Source code in mindone/diffusers/pipelines/controlnet_sd3/pipeline_stable_diffusion_3_controlnet.py

def __call__(
    self,
    prompt: Union[str, List[str]] = None,
    prompt_2: Optional[Union[str, List[str]]] = None,
    prompt_3: Optional[Union[str, List[str]]] = None,
    height: Optional[int] = None,
    width: Optional[int] = None,
    num_inference_steps: int = 28,
    timesteps: List[int] = None,
    guidance_scale: float = 7.0,
    control_guidance_start: Union[float, List[float]] = 0.0,
    control_guidance_end: Union[float, List[float]] = 1.0,
    control_image: PipelineImageInput = None,
    controlnet_conditioning_scale: Union[float, List[float]] = 1.0,
    controlnet_pooled_projections: Optional[ms.Tensor] = None,
    negative_prompt: Optional[Union[str, List[str]]] = None,
    negative_prompt_2: Optional[Union[str, List[str]]] = None,
    negative_prompt_3: Optional[Union[str, List[str]]] = None,
    num_images_per_prompt: Optional[int] = 1,
    generator: Optional[Union[np.random.Generator, List[np.random.Generator]]] = None,
    latents: Optional[ms.Tensor] = None,
    prompt_embeds: Optional[ms.Tensor] = None,
    negative_prompt_embeds: Optional[ms.Tensor] = None,
    pooled_prompt_embeds: Optional[ms.Tensor] = None,
    negative_pooled_prompt_embeds: Optional[ms.Tensor] = None,
    output_type: Optional[str] = "pil",
    return_dict: bool = False,
    joint_attention_kwargs: Optional[Dict[str, Any]] = None,
    clip_skip: Optional[int] = None,
    callback_on_step_end: Optional[Callable[[int, int, Dict], None]] = None,
    callback_on_step_end_tensor_inputs: List[str] = ["latents"],
):
    r"""
    Function invoked when calling the pipeline for generation.

    Args:
        prompt (`str` or `List[str]`, *optional*):
            The prompt or prompts to guide the image generation.
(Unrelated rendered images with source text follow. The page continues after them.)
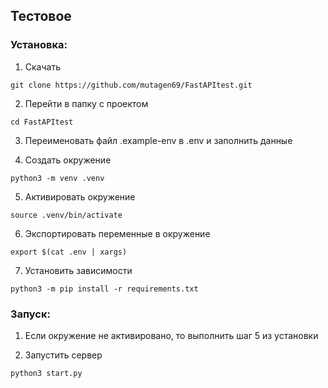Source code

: ## Тестовое

### Установка:
1) Скачать
```
git clone https://github.com/mutagen69/FastAPItest.git
```

2) Перейти в папку с проектом
```
cd FastAPItest
```

3) Переименовать файл .example-env в .env и заполнить данные

4) Создать окружение
```
python3 -m venv .venv
```

5) Активировать окружение
```
source .venv/bin/activate
```

6) Экспортировать переменные в окружение 
```
export $(cat .env | xargs)
```

7) Установить зависимости
```
python3 -m pip install -r requirements.txt
```

### Запуск:
1) Если окружение не активировано, то выполнить шаг 5 из установки

2) Запустить сервер
```
python3 start.py
```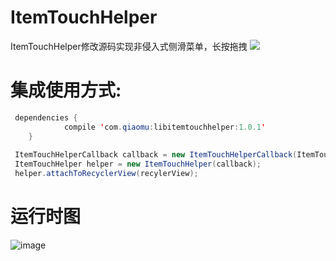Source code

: # ItemTouchHelper
ItemTouchHelper修改源码实现非侵入式侧滑菜单，长按拖拽
[![](https://jitpack.io/v/mrme2014/ItemTouchHelper.svg)](https://jitpack.io/#mrme2014/ItemTouchHelper)
# 集成使用方式:
```java
 dependencies {
	        compile 'com.qiaomu:libitemtouchhelper:1.0.1'
	}
	
 ItemTouchHelperCallback callback = new ItemTouchHelperCallback(ItemTouchHelper.UP|ItemTouchHelper.DOWN,adapter);
 ItemTouchHelper helper = new ItemTouchHelper(callback);
 helper.attachToRecyclerView(recylerView);
 ```

# 运行时图
 
![image](https://github.com/mrme2014/ItemTouchHelper/raw/master/imgs/1.gif)
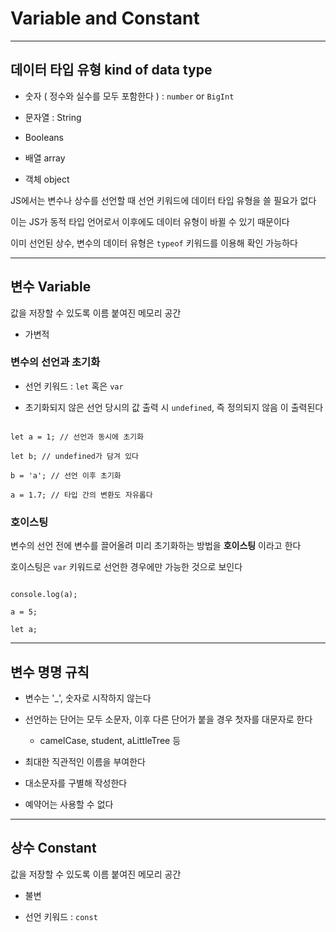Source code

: # Variable and Constant

---

## 데이터 타입 유형 kind of data type

+ 숫자 ( 정수와 실수를 모두 포함한다 ) : `number` or `BigInt`

+ 문자열 : String

+ Booleans

+ 배열 array

+ 객체 object

JS에서는 변수나 상수를 선언할 때 선언 키워드에 데이터 타입 유형을 쓸 필요가 없다

이는 JS가 동적 타입 언어로서 이후에도 데이터 유형이 바뀔 수 있기 때문이다

이미 선언된 상수, 변수의 데이터 유형은 `typeof` 키워드를 이용해 확인 가능하다

---

## 변수 Variable

값을 저장할 수 있도록 이름 붙여진 메모리 공간

+ 가변적

### 변수의 선언과 초기화

+ 선언 키워드 : `let` 혹은 `var`

+ 초기화되지 않은 선언 당시의 값 출력 시 `undefined`, 즉 정의되지 않음 이 출력된다

```

let a = 1; // 선언과 동시에 초기화

let b; // undefined가 담겨 있다

b = 'a'; // 선언 이후 초기화

a = 1.7; // 타입 간의 변환도 자유롭다

```

### 호이스팅

변수의 선언 전에 변수를 끌어올려 미리 초기화하는 방법을 **호이스팅** 이라고 한다

호이스팅은 `var` 키워드로 선언한 경우에만 가능한 것으로 보인다

```

console.log(a);

a = 5;

let a;

```

---

## 변수 명명 규칙

+ 변수는 '_', 숫자로 시작하지 않는다

+ 선언하는 단어는 모두 소문자, 이후 다른 단어가 붙을 경우 첫자를 대문자로 한다

    + camelCase, student, aLittleTree 등

+ 최대한 직관적인 이름을 부여한다

+ 대소문자를 구별해 작성한다

+ 예약어는 사용할 수 없다

---

## 상수 Constant

값을 저장할 수 있도록 이름 붙여진 메모리 공간

+ 불변

+ 선언 키워드 : `const`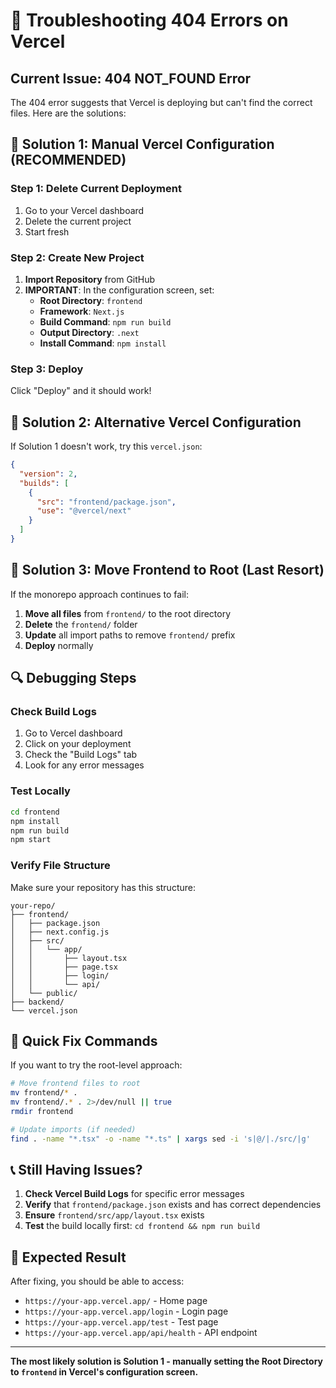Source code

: # 🔧 Troubleshooting 404 Errors on Vercel

## Current Issue: 404 NOT_FOUND Error

The 404 error suggests that Vercel is deploying but can't find the correct files. Here are the solutions:

## 🚀 Solution 1: Manual Vercel Configuration (RECOMMENDED)

### Step 1: Delete Current Deployment
1. Go to your Vercel dashboard
2. Delete the current project
3. Start fresh

### Step 2: Create New Project
1. **Import Repository** from GitHub
2. **IMPORTANT**: In the configuration screen, set:
   - **Root Directory**: `frontend`
   - **Framework**: `Next.js`
   - **Build Command**: `npm run build`
   - **Output Directory**: `.next`
   - **Install Command**: `npm install`

### Step 3: Deploy
Click "Deploy" and it should work!

## 🚀 Solution 2: Alternative Vercel Configuration

If Solution 1 doesn't work, try this `vercel.json`:

```json
{
  "version": 2,
  "builds": [
    {
      "src": "frontend/package.json",
      "use": "@vercel/next"
    }
  ]
}
```

## 🚀 Solution 3: Move Frontend to Root (Last Resort)

If the monorepo approach continues to fail:

1. **Move all files** from `frontend/` to the root directory
2. **Delete** the `frontend/` folder
3. **Update** all import paths to remove `frontend/` prefix
4. **Deploy** normally

## 🔍 Debugging Steps

### Check Build Logs
1. Go to Vercel dashboard
2. Click on your deployment
3. Check the "Build Logs" tab
4. Look for any error messages

### Test Locally
```bash
cd frontend
npm install
npm run build
npm start
```

### Verify File Structure
Make sure your repository has this structure:
```
your-repo/
├── frontend/
│   ├── package.json
│   ├── next.config.js
│   ├── src/
│   │   └── app/
│   │       ├── layout.tsx
│   │       ├── page.tsx
│   │       ├── login/
│   │       └── api/
│   └── public/
├── backend/
└── vercel.json
```

## 🎯 Quick Fix Commands

If you want to try the root-level approach:

```bash
# Move frontend files to root
mv frontend/* .
mv frontend/.* . 2>/dev/null || true
rmdir frontend

# Update imports (if needed)
find . -name "*.tsx" -o -name "*.ts" | xargs sed -i 's|@/|./src/|g'
```

## 📞 Still Having Issues?

1. **Check Vercel Build Logs** for specific error messages
2. **Verify** that `frontend/package.json` exists and has correct dependencies
3. **Ensure** `frontend/src/app/layout.tsx` exists
4. **Test** the build locally first: `cd frontend && npm run build`

## 🎉 Expected Result

After fixing, you should be able to access:
- `https://your-app.vercel.app/` - Home page
- `https://your-app.vercel.app/login` - Login page
- `https://your-app.vercel.app/test` - Test page
- `https://your-app.vercel.app/api/health` - API endpoint

---

**The most likely solution is Solution 1 - manually setting the Root Directory to `frontend` in Vercel's configuration screen.**
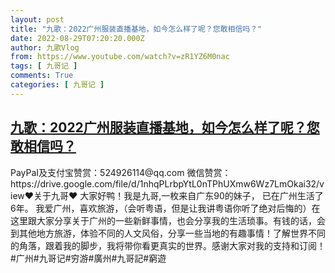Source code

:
 ```yaml
---
layout: post
title: "九歌：2022广州服装直播基地，如今怎么样了呢？您敢相信吗？"
date: 2022-08-29T07:20:20.000Z
author: 九歌Vlog
from: https://www.youtube.com/watch?v=zR1YZ6M0nac
tags: [ 九哥记 ]
comments: True
categories: [ 九哥记 ]
---
```

<!--1661757620000-->
[九歌：2022广州服装直播基地，如今怎么样了呢？您敢相信吗？](https://www.youtube.com/watch?v=zR1YZ6M0nac)
------

<div>
PayPaI及支付宝赞赏：524926114@qq.com 微信赞赏：https://drive.google.com/file/d/1nhqPLrbpYtL0nTPhUXmw6Wz7LmOkai32/view♥关于九哥♥ 大家好鸭！我是九哥,一枚来自广东90的妹子， 已在广州生活了6年。 我爱广州，喜欢旅游，（会听粤语，但是让我讲粤语你听了绝对后悔的）在这里跟大家分享关于广州的一些新鲜事情，也会分享我的生活琐事。有钱的话，会到其他地方旅游，体验不同的人文风俗，分享一些当地的有趣事情！了解世界不同的角落，跟着我的脚步，我将带你看更真实的世界。感谢大家对我的支持和订阅！#广州#九哥记#穷游#廣州#九哥記#窮遊
</div>
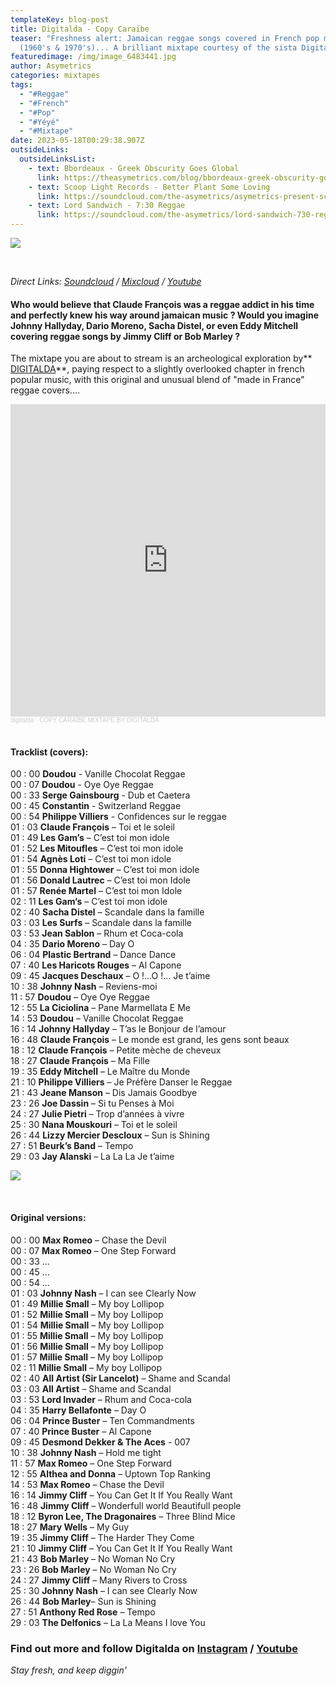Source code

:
 ```yaml
---
templateKey: blog-post
title: Digitalda - Copy Caraïbe
teaser: "Freshness alert: Jamaican reggae songs covered in French pop music
  (1960's & 1970's)... A brilliant mixtape courtesy of the sista Digitalda !"
featuredimage: /img/image_6483441.jpg
author: Asymetrics
categories: mixtapes
tags:
  - "#Reggae"
  - "#French"
  - "#Pop"
  - "#Yéyé"
  - "#Mixtape"
date: 2023-05-18T00:29:38.907Z
outsideLinks:
  outsideLinksList:
    - text: Bbordeaux - Greek Obscurity Goes Global
      link: https://theasymetrics.com/blog/bbordeaux-greek-obscurity-goes-global/
    - text: Scoop Light Records - Better Plant Some Loving
      link: https://soundcloud.com/the-asymetrics/asymetrics-present-scoop-light-better-plant-some-loving
    - text: Lord Sandwich - 7:30 Reggae
      link: https://soundcloud.com/the-asymetrics/lord-sandwich-730-reggae
---
```

![](/img/johnnyimage_6483441.jpg)

<br>

*Direct Links: [Soundcloud](https://soundcloud.com/digitalda/copy-caraibe-master-mp3) / [Mixcloud](https://www.mixcloud.com/The_Asymetrics/digitalda-copy-cara%C3%AFbe/) / [Youtube](https://www.youtube.com/watch?v=w_06yLu3MoY)*

#### Who would believe that Claude François was a reggae addict in his time and perfectly knew his way around jamaican music ? Would you imagine Johnny Hallyday, Dario Moreno, Sacha Distel, or even Eddy Mitchell covering reggae songs by Jimmy Cliff or Bob Marley ? 

The mixtape you are about to stream is an archeological exploration by** [DIGITALDA](https://soundcloud.com/digitalda)**, paying respect to a slightly overlooked chapter in french popular music, with this original and unusual blend of "made in France" reggae covers....

<iframe width="100%" height="500" scrolling="no" frameborder="no" allow="autoplay" src="https://w.soundcloud.com/player/?url=https%3A//api.soundcloud.com/tracks/1507352944&color=%23ff5500&auto_play=false&hide_related=false&show_comments=true&show_user=true&show_reposts=false&show_teaser=true&visual=true"></iframe><div style="font-size: 10px; color: #cccccc;line-break: anywhere;word-break: normal;overflow: hidden;white-space: nowrap;text-overflow: ellipsis; font-family: Interstate,Lucida Grande,Lucida Sans Unicode,Lucida Sans,Garuda,Verdana,Tahoma,sans-serif;font-weight: 100;"><a href="https://soundcloud.com/digitalda" title="digitalda" target="_blank" style="color: #cccccc; text-decoration: none;">digitalda</a> · <a href="https://soundcloud.com/digitalda/copy-caraibe-master-mp3" title="COPY CARAÏBE MIXTAPE BY DIGITALDA" target="_blank" style="color: #cccccc; text-decoration: none;">COPY CARAÏBE MIXTAPE BY DIGITALDA</a></div>

<br>

#### Tracklist (covers):

00 : 00 **Doudou** - Vanille Chocolat Reggae\
00 : 07 **Doudou** - Oye Oye Reggae\
00 : 33 **Serge Gainsbourg** - Dub et Caetera\
00 : 45 **Constantin** - Switzerland Reggae\
00 : 54 **Philippe Villiers** - Confidences sur le reggae\
01 : 03 **Claude François** – Toi et le soleil\
01 : 49 **Les Gam’s** – C’est toi mon idole\
01 : 52 **Les Mitoufles** – C’est toi mon idole\
01 : 54 **Agnès Loti** – C’est toi mon idole\
01 : 55 **Donna Hightower** – C’est toi mon idole\
01 : 56 **Donald Lautrec** – C’est toi mon Idole\
01 : 57 **Renée Martel** – C’est toi mon Idole\
02 : 11 **Les Gam’s** – C’est toi mon idole\
02 : 40 **Sacha Distel** – Scandale dans la famille\
03 : 03 **Les Surfs** – Scandale dans la famille\
03 : 53 **Jean Sablon** – Rhum et Coca-cola\
04 : 35 **Dario Moreno** – Day O\
06 : 04 **Plastic Bertrand** – Dance Dance\
07 : 40 **Les Haricots Rouges** – Al Capone\
09 : 45 **Jacques Deschaux** – O !...O !... Je t’aime\
10 : 38 **Johnny Nash** – Reviens-moi\
11 : 57 **Doudou** – Oye Oye Reggae\
12 : 55 **La Ciciolina** – Pane Marmellata E Me\
14 : 53 **Doudou** – Vanille Chocolat Reggae\
16 : 14 **Johnny Hallyday** – T’as le Bonjour de l’amour\
16 : 48 **Claude François** – Le monde est grand, les gens sont beaux\
18 : 12 **Claude François** – Petite mèche de cheveux\
18 : 27 **Claude François** – Ma Fille\
19 : 35 **Eddy Mitchell** – Le Maître du Monde\
21 : 10 **Philippe Villiers** – Je Préfère Danser le Reggae\
21 : 43 **Jeane Manson** – Dis Jamais Goodbye\
23 : 26 **Joe Dassin** – Si tu Penses à Moi\
24 : 27 **Julie Pietri** – Trop d’années à vivre\
25 : 30 **Nana Mouskouri** – Toi et le soleil\
26 : 44 **Lizzy Mercier Descloux** – Sun is Shining\
27 : 51 **Beurk’s Band** – Tempo\
29 : 03 **Jay Alanski** – La La La Je t’aime



![](/img/cloclo-image_6483441.jpg)

<br>

#### Original versions:

00 : 00 **Max Romeo** – Chase the Devil\
00 : 07 **Max Romeo** – One Step Forward\
00 : 33 …\
00 : 45 …\
00 : 54 …\
01 : 03 **Johnny Nash** – I can see Clearly Now\
01 : 49 **Millie Small** – My boy Lollipop\
01 : 52 **Millie Small** – My boy Lollipop\
01 : 54 **Millie Small** – My boy Lollipop\
01 : 55 **Millie Small** – My boy Lollipop\
01 : 56 **Millie Small** – My boy Lollipop\
01 : 57 **Millie Small** – My boy Lollipop\
02 : 11 **Millie Small** – My boy Lollipop\
02 : 40 **All Artist (Sir Lancelot)** – Shame and Scandal\
03 : 03 **All Artist** – Shame and Scandal\
03 : 53 **Lord Invader** – Rhum and Coca-cola\
04 : 35 **Harry Bellafonte** – Day O\
06 : 04 **Prince Buster** – Ten Commandments\
07 : 40 **Prince Buster** – Al Capone\
09 : 45 **Desmond Dekker & The Aces** - 007\
10 : 38 **Johnny Nash** – Hold me tight\
11 : 57 **Max Romeo** – One Step Forward\
12 : 55 **Althea and Donna** – Uptown Top Ranking\
14 : 53 **Max Romeo** – Chase the Devil\
16 : 14 **Jimmy Cliff** – You Can Get It If You Really Want\
16 : 48 **Jimmy Cliff** – Wonderfull world Beautifull people\
18 : 12 **Byron Lee, The Dragonaires** – Three Blind Mice\
18 : 27 **Mary Wells** – My Guy\
19 : 35 **Jimmy Cliff** – The Harder They Come\
21 : 10 **Jimmy Cliff** – You Can Get It If You Really Want\
21 : 43 **Bob Marley** – No Woman No Cry\
23 : 26 **Bob Marley** – No Woman No Cry\
24 : 27 **Jimmy Cliff** – Many Rivers to Cross\
25 : 30 **Johnny Nash** – I can see Clearly Now\
26 : 44 **Bob Marley**– Sun is Shining\
27 : 51 **Anthony Red Rose** – Tempo\
29 : 03 **The Delfonics** – La La Means I love You



### Find out more and follow Digitalda on [Instagram](https://www.instagram.com/digitaldaa/) / [Youtube](https://www.youtube.com/@digitalda7083)

*Stay fresh, and keep diggin'*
If not defined, one has to pass `prompt_embeds`.
            instead.
        prompt_2 (`str` or `List[str]`, *optional*):
            The prompt or prompts to be sent to `tokenizer_2` and `text_encoder_2`. If not defined, `prompt` is
            will be used instead
        prompt_3 (`str` or `List[str]`, *optional*):
            The prompt or prompts to be sent to `tokenizer_3` and `text_encoder_3`. If not defined, `prompt` is
            will be used instead
        height (`int`, *optional*, defaults to self.unet.config.sample_size * self.vae_scale_factor):
            The height in pixels of the generated image. This is set to 1024 by default for the best results.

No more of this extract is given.